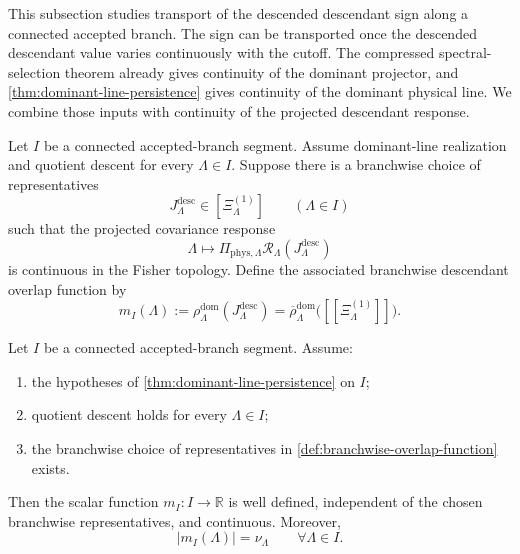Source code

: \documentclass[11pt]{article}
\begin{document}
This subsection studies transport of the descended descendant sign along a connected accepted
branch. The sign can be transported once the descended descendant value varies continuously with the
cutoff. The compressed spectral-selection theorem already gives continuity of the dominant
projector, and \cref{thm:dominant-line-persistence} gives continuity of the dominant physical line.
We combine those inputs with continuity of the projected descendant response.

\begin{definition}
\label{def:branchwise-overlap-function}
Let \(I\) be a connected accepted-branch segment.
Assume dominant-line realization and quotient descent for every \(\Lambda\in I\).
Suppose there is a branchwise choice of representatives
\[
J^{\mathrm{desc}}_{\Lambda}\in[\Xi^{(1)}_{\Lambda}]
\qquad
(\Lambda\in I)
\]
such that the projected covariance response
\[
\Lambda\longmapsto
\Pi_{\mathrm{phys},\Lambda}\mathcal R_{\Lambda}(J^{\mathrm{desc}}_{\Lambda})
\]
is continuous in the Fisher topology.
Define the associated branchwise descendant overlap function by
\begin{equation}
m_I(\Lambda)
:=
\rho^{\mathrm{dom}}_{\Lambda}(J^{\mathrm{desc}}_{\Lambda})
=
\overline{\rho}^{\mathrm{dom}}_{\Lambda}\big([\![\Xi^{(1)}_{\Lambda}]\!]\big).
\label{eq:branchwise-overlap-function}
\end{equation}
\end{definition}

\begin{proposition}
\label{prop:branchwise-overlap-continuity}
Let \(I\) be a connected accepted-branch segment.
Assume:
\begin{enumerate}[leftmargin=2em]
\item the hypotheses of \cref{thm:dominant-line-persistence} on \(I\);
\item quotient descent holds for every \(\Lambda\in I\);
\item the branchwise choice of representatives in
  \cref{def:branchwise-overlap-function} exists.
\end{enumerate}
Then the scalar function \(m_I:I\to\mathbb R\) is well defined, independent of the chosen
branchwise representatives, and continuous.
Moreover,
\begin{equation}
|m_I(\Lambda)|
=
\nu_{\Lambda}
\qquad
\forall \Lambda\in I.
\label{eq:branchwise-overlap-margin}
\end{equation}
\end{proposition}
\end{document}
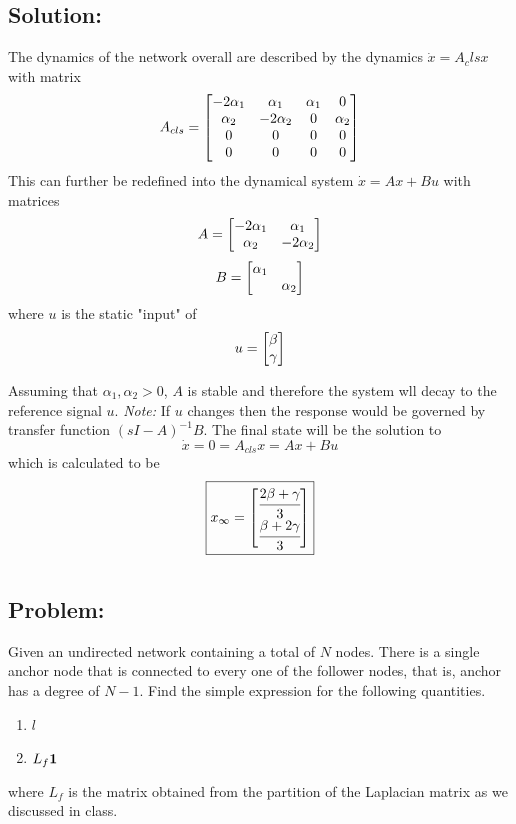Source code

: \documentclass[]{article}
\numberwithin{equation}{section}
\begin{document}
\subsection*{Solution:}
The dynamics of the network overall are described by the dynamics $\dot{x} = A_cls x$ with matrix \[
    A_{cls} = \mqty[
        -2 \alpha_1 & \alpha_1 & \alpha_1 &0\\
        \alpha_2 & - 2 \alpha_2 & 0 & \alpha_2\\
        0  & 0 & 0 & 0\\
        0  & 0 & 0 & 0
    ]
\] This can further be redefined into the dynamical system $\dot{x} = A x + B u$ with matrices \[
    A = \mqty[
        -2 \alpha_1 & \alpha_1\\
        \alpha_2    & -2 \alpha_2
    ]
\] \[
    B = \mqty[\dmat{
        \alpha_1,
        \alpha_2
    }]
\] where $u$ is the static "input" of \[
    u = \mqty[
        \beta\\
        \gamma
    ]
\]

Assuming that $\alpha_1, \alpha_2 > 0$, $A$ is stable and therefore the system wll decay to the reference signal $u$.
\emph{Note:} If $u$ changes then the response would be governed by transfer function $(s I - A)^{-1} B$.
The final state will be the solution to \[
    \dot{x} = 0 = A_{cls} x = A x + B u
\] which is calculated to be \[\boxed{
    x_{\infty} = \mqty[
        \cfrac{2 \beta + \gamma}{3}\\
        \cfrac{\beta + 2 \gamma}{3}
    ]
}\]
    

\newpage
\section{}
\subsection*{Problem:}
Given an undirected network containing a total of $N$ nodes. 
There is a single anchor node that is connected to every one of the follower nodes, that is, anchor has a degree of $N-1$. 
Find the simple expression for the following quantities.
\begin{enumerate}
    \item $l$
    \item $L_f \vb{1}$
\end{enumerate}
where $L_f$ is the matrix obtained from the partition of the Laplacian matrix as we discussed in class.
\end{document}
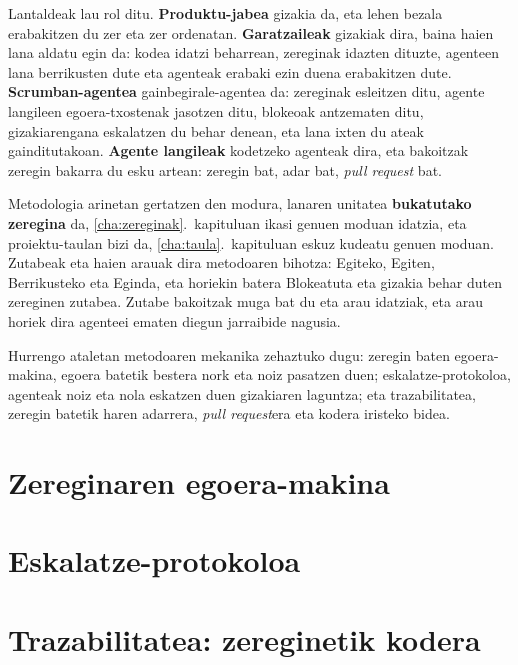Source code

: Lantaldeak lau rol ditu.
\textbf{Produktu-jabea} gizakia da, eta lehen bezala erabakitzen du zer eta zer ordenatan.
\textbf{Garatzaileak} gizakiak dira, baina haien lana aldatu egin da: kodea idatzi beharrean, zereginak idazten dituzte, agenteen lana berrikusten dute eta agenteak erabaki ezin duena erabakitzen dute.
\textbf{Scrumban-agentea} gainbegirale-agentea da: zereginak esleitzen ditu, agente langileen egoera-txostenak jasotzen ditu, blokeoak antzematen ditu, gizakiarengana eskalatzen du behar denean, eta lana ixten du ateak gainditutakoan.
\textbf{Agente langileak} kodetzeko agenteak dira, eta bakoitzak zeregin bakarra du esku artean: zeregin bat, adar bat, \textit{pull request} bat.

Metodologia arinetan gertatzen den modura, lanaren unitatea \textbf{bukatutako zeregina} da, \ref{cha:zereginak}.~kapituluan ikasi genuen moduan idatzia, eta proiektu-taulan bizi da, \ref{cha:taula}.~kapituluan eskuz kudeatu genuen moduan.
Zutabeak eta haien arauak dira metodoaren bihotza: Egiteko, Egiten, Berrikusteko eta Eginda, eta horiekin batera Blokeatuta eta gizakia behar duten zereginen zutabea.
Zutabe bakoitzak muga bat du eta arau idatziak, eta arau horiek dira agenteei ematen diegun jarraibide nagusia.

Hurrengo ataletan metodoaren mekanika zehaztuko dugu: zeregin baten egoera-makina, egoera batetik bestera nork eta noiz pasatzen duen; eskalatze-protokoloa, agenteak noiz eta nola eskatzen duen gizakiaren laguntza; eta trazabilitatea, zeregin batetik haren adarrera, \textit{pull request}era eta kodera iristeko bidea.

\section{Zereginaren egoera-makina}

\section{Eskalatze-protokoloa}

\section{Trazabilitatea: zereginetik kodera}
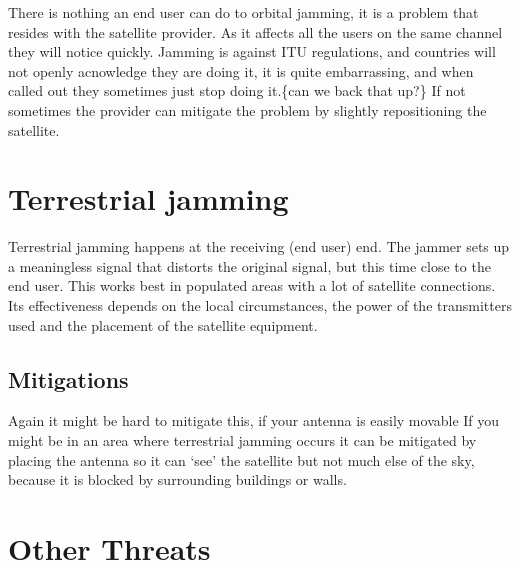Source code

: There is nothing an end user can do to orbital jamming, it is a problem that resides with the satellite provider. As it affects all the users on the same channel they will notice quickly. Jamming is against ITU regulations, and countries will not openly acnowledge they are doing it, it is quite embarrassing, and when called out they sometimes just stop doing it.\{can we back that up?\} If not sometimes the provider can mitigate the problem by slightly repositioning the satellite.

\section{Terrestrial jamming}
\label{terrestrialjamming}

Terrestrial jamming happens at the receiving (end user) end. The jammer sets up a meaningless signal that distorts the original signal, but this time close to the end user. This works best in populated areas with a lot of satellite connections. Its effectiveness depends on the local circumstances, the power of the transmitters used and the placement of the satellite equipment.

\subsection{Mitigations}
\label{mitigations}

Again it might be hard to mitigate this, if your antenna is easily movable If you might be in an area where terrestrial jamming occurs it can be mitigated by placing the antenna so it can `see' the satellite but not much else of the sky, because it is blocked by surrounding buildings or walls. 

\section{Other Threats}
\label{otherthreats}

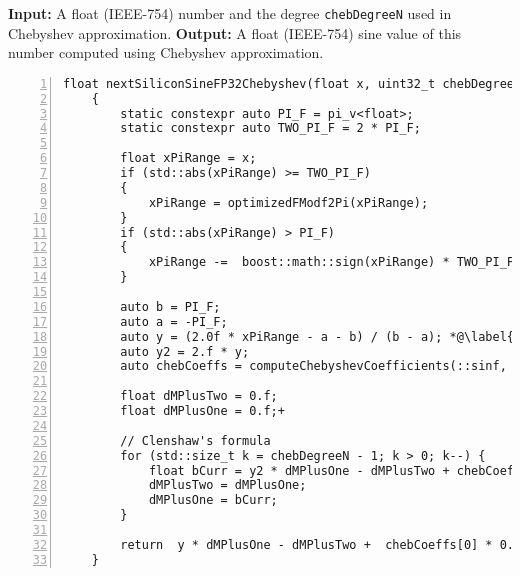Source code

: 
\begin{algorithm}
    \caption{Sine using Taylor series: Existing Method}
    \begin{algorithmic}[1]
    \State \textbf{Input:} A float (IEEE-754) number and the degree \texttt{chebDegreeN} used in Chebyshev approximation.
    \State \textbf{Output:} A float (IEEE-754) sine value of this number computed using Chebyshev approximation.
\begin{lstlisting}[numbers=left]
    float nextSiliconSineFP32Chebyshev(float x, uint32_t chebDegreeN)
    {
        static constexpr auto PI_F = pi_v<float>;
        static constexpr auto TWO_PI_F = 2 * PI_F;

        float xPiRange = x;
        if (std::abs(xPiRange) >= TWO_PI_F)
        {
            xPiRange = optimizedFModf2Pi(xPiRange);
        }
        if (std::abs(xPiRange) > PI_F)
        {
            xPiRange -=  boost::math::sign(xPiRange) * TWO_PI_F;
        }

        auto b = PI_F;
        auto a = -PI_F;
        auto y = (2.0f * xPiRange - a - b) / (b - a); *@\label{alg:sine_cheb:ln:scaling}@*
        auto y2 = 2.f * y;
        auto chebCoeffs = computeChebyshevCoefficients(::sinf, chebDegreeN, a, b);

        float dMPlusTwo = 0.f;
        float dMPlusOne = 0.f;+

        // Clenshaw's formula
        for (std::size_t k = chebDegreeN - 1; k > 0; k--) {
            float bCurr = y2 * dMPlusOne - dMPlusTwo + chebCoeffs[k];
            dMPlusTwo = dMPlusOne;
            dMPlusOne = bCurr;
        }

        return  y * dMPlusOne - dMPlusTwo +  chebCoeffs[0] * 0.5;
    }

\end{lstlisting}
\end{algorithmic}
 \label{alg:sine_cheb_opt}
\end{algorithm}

════════════════════

- _What is being asked_:
Search the listing for the string "value". Copy each line where it is found.

- _Answer to the exercise_:
branch. The sign can be transported once the descended descendant value varies continuously with the
    \State \textbf{Output:} A float (IEEE-754) sine value of this number computed using Chebyshev approximation.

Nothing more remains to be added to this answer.